* EXERCISE BRIEF: Every line in the material below that includes "global" should be copied.

* AVAILABLE DATA:
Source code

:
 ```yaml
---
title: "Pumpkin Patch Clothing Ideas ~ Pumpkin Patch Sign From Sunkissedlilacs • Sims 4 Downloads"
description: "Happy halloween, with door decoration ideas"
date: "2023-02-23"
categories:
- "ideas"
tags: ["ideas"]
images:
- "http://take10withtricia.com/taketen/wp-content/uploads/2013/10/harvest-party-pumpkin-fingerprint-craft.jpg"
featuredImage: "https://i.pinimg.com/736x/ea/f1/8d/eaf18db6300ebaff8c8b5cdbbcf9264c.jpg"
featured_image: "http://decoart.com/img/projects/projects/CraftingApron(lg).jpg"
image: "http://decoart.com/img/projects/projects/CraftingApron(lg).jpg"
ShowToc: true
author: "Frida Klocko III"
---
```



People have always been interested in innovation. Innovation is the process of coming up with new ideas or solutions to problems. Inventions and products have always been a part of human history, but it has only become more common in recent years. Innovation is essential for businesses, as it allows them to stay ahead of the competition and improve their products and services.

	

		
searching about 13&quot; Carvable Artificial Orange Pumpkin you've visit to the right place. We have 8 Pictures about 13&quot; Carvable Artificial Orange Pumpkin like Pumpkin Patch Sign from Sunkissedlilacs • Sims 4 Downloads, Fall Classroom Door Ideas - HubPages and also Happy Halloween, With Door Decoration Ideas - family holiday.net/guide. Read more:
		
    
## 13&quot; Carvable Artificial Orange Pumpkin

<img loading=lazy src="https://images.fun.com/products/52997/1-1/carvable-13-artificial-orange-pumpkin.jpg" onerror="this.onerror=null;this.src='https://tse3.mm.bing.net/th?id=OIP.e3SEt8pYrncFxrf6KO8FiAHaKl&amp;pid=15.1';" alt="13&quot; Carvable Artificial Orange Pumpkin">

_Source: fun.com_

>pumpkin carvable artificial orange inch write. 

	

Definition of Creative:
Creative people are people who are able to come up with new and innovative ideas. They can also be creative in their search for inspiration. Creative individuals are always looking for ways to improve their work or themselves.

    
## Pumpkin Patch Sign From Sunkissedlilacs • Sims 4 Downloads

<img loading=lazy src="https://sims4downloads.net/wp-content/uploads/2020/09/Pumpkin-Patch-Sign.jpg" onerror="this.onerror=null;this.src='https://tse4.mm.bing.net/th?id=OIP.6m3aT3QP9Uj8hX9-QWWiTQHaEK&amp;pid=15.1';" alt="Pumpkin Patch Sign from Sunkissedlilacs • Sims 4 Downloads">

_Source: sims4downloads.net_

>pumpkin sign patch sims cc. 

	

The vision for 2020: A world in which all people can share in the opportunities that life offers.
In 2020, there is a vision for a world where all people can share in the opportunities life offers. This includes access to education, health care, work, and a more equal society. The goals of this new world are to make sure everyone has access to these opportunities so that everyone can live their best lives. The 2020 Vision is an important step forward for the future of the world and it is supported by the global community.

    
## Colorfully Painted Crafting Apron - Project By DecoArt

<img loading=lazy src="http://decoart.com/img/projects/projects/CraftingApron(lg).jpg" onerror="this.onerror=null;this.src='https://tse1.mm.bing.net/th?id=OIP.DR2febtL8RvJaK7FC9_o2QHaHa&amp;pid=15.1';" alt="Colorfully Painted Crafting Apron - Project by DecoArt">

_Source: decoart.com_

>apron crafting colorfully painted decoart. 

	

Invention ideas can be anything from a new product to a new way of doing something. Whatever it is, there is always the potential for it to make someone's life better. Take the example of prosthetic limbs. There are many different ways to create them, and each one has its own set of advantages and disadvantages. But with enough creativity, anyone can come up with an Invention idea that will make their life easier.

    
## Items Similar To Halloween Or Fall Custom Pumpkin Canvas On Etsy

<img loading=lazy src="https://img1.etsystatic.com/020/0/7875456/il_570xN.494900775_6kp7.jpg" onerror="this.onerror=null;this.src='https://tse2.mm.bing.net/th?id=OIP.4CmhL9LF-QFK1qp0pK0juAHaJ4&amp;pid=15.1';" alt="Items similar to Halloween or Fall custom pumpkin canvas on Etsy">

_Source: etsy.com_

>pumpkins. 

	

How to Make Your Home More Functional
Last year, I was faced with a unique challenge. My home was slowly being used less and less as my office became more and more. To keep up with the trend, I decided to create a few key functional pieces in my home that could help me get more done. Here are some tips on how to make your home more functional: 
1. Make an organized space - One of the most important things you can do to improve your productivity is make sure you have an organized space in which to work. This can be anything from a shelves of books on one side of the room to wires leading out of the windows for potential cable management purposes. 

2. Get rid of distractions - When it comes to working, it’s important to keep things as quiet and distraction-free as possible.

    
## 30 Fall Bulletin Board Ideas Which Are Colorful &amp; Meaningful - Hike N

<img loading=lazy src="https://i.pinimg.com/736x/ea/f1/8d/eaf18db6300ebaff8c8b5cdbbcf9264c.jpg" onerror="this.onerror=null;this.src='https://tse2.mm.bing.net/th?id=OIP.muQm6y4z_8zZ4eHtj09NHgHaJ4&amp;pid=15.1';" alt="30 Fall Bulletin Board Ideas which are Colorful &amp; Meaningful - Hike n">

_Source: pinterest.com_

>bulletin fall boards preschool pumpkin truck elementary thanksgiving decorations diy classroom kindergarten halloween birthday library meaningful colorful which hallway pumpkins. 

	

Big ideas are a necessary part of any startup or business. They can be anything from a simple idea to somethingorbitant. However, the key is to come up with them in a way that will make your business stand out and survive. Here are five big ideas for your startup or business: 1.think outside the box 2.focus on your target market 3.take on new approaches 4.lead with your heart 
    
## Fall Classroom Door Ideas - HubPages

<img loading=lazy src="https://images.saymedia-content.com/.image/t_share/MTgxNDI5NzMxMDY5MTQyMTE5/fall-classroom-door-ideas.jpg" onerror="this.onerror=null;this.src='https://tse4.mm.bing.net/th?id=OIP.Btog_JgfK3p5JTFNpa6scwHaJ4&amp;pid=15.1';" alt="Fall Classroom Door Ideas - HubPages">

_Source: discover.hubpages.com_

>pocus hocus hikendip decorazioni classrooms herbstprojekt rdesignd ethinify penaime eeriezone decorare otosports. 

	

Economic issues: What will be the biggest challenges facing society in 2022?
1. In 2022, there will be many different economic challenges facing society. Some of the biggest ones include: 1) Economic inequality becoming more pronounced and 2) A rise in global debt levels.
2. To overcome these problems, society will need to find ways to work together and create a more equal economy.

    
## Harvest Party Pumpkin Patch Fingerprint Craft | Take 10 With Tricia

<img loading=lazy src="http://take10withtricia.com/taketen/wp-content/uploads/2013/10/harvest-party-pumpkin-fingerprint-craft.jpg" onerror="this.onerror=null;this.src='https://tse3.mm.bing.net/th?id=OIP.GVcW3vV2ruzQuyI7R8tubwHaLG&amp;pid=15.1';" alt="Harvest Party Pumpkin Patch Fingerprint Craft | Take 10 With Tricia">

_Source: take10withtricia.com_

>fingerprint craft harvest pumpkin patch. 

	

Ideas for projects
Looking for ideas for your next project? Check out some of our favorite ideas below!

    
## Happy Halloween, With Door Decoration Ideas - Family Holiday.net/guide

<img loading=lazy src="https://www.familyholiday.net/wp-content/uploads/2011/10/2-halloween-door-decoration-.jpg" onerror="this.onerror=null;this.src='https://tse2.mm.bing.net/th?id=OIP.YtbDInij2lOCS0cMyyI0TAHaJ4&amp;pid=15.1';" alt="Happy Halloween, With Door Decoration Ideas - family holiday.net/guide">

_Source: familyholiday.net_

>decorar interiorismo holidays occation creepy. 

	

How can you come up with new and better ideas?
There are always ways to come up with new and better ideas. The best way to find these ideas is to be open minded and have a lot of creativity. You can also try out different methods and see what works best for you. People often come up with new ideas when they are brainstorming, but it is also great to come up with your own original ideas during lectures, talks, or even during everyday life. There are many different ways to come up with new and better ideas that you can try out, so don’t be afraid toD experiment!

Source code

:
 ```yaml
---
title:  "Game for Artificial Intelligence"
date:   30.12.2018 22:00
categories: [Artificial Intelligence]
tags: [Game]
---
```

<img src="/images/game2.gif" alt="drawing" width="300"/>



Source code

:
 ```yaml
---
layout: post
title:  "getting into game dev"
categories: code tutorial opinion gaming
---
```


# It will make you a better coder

* ANSWER FOR THE TASK:
In 2020, there is a vision for a world where all people can share in the opportunities life offers. This includes access to education, health care, work, and a more equal society. The goals of this new world are to make sure everyone has access to these opportunities so that everyone can live their best lives. The 2020 Vision is an important step forward for the future of the world and it is supported by the global community.
1. In 2022, there will be many different economic challenges facing society. Some of the biggest ones include: 1) Economic inequality becoming more pronounced and 2) A rise in global debt levels.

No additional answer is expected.